EXERCISE → After finding the line with "- 5757db4: Add status-symbol.borderWidth.on-dark" in the data below, set down exactly each line through the one with "git clone https://github.com/UT-Marukyu/RepositoryTest.git", inclusive, and stop there.

PROVIDED INFORMATION →
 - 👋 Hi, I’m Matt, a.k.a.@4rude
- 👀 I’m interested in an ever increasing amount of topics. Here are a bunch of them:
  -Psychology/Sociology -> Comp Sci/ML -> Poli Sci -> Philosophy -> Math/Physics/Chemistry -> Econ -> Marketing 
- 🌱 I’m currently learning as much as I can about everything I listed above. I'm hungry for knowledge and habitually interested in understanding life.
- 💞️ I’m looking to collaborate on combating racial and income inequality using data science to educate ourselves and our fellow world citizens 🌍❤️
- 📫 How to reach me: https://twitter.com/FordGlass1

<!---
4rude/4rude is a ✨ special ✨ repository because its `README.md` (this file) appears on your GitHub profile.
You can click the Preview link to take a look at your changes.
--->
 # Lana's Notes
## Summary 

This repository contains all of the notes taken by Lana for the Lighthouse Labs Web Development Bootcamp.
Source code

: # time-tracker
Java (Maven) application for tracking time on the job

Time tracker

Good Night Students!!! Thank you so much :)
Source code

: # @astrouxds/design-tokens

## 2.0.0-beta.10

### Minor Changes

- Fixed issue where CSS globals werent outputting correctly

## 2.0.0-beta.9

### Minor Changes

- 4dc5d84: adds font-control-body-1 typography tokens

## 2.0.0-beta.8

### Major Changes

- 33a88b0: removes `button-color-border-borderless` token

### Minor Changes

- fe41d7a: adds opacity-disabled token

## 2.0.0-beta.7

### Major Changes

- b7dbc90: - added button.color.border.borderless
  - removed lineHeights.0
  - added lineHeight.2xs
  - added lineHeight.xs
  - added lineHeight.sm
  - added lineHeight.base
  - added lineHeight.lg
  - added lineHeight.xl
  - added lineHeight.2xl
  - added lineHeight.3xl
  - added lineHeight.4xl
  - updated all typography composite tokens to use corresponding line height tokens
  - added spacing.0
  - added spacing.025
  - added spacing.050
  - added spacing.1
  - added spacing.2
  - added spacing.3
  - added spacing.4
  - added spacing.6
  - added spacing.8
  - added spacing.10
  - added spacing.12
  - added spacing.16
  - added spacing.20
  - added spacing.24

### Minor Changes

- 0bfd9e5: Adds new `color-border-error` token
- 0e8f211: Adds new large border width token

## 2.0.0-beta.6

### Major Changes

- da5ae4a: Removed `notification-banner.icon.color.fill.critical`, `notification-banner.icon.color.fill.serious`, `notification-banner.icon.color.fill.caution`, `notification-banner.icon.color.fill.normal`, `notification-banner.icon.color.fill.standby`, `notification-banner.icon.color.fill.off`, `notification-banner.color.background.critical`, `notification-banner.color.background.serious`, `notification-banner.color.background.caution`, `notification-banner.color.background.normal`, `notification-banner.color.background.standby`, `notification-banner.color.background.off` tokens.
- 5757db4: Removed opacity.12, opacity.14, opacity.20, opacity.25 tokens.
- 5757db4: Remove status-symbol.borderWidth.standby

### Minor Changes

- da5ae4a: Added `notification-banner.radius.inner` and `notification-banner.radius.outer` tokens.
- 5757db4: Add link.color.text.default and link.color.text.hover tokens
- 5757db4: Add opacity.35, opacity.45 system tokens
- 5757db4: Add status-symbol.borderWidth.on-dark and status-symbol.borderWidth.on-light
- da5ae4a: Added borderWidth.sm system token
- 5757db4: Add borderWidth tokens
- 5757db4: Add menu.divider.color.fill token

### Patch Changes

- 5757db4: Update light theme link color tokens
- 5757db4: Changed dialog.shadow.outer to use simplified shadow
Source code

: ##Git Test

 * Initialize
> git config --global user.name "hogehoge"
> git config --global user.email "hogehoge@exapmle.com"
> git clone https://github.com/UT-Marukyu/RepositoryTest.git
==
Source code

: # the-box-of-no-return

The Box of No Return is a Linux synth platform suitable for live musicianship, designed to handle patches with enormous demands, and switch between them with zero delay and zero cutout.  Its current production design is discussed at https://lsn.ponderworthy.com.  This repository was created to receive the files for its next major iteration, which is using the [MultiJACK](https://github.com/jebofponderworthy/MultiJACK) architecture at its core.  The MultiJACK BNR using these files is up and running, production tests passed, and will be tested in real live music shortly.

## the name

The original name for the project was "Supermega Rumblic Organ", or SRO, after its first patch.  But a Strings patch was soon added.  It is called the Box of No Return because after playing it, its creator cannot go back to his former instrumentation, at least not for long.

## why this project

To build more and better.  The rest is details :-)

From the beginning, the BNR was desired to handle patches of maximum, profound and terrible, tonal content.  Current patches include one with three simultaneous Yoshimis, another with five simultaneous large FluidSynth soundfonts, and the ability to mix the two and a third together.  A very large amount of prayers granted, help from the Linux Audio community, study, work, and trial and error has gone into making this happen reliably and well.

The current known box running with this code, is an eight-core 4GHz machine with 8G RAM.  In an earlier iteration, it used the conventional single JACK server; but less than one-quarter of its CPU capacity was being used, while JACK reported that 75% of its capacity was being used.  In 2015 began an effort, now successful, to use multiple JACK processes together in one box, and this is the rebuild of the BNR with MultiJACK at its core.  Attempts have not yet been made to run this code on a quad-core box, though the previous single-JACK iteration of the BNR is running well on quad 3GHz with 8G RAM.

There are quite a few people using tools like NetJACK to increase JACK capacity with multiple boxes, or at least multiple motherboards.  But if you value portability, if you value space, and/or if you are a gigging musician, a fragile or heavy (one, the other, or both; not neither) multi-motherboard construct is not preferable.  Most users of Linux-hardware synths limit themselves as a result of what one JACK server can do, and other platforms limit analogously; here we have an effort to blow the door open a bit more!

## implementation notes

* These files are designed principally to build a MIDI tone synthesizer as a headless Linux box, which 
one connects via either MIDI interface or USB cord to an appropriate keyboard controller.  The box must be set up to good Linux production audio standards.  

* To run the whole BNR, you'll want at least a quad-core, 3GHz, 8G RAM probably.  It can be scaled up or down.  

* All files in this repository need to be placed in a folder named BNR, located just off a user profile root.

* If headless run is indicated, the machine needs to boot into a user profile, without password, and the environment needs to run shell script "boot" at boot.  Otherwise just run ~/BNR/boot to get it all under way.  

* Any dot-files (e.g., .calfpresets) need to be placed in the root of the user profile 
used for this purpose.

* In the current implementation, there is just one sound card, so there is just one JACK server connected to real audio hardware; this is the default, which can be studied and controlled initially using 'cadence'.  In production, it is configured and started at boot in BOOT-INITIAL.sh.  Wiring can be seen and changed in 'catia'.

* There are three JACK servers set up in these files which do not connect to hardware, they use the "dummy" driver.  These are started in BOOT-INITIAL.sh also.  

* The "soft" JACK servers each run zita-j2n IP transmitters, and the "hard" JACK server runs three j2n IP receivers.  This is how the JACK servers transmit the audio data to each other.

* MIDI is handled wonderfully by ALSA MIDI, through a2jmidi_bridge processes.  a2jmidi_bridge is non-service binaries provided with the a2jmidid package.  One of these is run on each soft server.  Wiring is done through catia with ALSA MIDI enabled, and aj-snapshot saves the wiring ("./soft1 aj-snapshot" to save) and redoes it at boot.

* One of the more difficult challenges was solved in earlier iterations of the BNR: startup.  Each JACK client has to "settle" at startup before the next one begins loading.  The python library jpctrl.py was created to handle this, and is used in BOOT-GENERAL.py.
* * *
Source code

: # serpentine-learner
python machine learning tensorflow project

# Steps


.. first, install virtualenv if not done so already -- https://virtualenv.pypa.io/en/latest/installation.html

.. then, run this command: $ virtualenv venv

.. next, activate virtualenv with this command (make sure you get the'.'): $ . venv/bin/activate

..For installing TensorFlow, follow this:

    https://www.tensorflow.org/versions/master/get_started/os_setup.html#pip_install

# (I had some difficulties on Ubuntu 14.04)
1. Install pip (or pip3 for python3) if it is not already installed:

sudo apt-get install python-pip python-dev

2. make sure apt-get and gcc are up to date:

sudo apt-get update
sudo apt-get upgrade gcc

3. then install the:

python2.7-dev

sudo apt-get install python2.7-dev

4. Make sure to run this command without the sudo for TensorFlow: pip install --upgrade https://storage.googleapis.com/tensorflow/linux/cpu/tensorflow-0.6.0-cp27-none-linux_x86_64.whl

RESULT OF THE TASK →
- 5757db4: Add status-symbol.borderWidth.on-dark and status-symbol.borderWidth.on-light
- da5ae4a: Added borderWidth.sm system token
- 5757db4: Add borderWidth tokens
- 5757db4: Add menu.divider.color.fill token

### Patch Changes

- 5757db4: Update light theme link color tokens
- 5757db4: Changed dialog.shadow.outer to use simplified shadow
Source code

: ##Git Test

 * Initialize
> git config --global user.name "hogehoge"
> git config --global user.email "hogehoge@exapmle.com"
> git clone https://github.com/UT-Marukyu/RepositoryTest.git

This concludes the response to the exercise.